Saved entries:
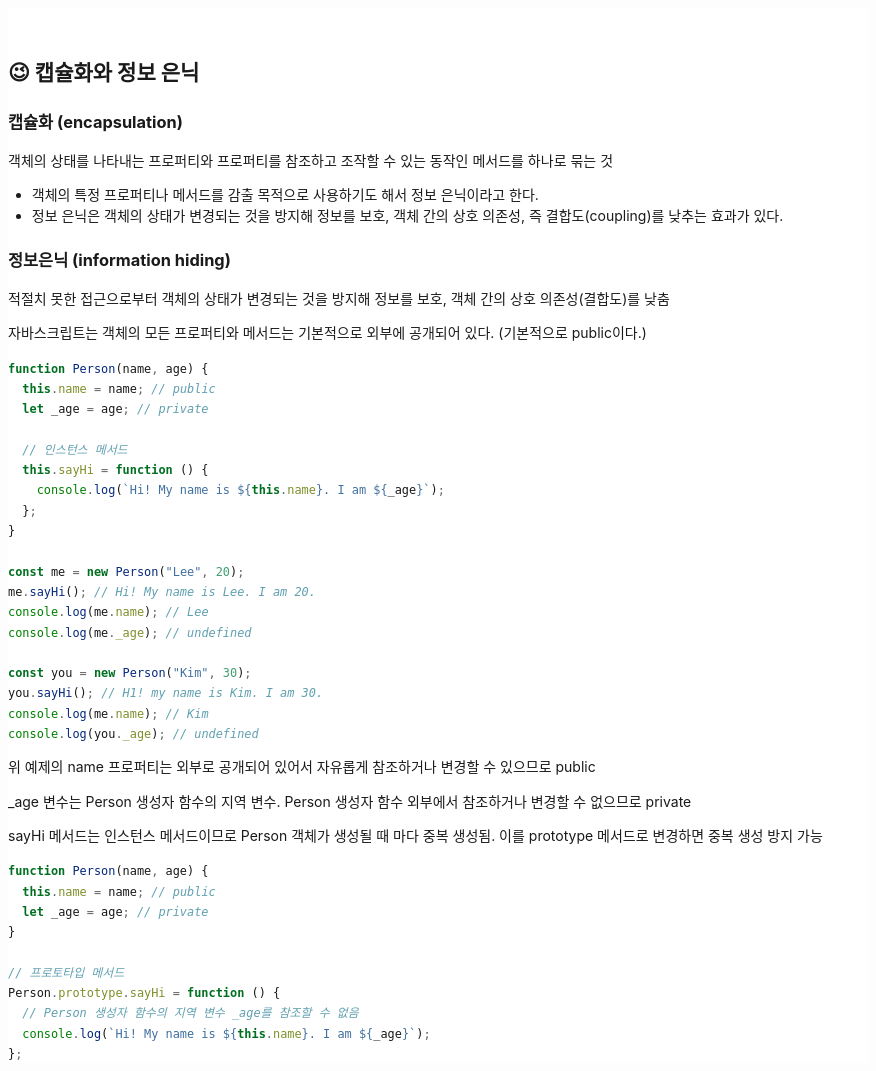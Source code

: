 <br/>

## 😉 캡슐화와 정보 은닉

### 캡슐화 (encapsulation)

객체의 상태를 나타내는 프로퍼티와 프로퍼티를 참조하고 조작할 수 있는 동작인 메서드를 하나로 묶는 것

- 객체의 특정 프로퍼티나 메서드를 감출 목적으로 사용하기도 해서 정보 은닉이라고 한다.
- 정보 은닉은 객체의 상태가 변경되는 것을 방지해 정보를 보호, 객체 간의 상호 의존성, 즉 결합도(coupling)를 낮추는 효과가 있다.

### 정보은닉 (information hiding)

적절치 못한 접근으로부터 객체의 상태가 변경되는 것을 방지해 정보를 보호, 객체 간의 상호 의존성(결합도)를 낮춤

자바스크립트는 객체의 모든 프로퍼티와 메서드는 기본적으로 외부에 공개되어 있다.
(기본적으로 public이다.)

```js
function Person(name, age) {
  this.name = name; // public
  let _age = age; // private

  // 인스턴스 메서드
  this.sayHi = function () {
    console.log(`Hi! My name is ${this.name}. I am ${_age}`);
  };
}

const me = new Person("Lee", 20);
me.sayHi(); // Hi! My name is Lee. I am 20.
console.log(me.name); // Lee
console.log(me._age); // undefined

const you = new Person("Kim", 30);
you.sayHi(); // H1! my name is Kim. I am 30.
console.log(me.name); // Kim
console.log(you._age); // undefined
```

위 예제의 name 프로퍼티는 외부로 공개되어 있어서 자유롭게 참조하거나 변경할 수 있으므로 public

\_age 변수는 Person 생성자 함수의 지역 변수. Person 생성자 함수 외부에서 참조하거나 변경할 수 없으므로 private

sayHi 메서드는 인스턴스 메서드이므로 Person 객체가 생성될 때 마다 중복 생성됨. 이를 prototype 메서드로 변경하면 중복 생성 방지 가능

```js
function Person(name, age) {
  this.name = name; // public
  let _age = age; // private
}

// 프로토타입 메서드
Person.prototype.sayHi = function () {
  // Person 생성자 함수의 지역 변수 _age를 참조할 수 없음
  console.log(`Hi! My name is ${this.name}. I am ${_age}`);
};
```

Exercise instructions: Each line above where the word "참조하거나" occurs should be copied out.

Task answer:
위 예제의 name 프로퍼티는 외부로 공개되어 있어서 자유롭게 참조하거나 변경할 수 있으므로 public
\_age 변수는 Person 생성자 함수의 지역 변수. Person 생성자 함수 외부에서 참조하거나 변경할 수 없으므로 private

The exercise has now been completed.